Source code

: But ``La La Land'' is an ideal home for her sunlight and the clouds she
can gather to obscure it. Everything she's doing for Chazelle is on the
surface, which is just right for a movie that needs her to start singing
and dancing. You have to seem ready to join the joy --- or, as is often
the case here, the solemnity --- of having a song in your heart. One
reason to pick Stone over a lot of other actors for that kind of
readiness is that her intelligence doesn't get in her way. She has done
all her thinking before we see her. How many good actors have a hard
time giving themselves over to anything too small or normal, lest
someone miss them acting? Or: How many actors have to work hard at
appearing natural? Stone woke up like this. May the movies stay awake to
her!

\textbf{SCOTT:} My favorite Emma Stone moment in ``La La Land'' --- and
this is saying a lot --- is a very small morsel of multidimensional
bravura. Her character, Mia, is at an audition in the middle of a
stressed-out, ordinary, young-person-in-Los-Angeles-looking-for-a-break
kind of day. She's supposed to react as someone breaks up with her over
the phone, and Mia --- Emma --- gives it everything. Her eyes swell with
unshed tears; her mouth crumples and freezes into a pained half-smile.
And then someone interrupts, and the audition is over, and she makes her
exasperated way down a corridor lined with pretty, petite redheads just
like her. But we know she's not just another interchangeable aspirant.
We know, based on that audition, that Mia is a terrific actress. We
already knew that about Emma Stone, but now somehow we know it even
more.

==

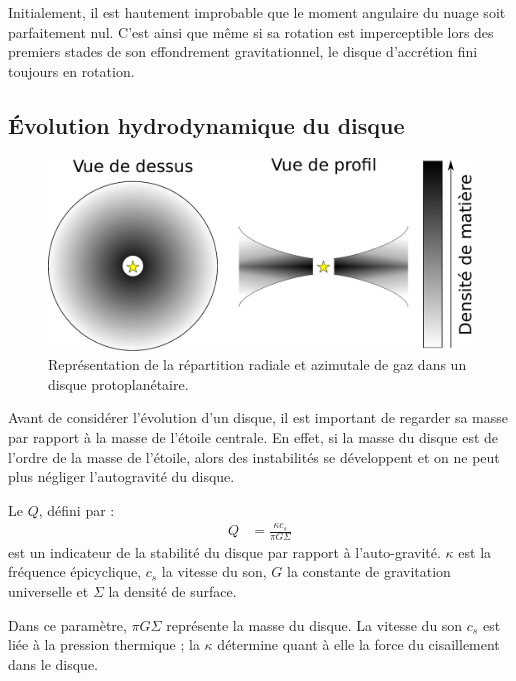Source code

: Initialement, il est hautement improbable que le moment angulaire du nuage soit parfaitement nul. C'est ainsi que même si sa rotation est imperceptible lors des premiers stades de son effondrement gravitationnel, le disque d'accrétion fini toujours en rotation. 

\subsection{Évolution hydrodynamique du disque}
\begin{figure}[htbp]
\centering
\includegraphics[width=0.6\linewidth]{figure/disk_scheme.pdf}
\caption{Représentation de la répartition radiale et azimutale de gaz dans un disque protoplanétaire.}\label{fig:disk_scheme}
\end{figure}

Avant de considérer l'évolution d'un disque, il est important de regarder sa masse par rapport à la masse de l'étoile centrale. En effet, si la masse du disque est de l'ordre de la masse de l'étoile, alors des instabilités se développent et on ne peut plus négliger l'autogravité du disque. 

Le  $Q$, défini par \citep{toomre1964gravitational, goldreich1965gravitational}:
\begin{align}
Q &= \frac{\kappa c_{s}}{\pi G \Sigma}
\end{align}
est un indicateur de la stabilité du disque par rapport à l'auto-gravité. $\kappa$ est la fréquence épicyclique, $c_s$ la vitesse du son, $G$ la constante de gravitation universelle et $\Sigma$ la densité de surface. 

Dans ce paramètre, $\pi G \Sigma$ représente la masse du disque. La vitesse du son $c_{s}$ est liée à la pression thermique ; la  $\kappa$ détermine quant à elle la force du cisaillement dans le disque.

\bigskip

### TASK DESCRIPTION
Copy all lines of the records that have the string "kappa" in them.

### RESULT BELOW
Q &= \frac{\kappa c_{s}}{\pi G \Sigma}
est un indicateur de la stabilité du disque par rapport à l'auto-gravité. $\kappa$ est la fréquence épicyclique, $c_s$ la vitesse du son, $G$ la constante de gravitation universelle et $\Sigma$ la densité de surface. 
Dans ce paramètre, $\pi G \Sigma$ représente la masse du disque. La vitesse du son $c_{s}$ est liée à la pression thermique ; la  $\kappa$ détermine quant à elle la force du cisaillement dans le disque.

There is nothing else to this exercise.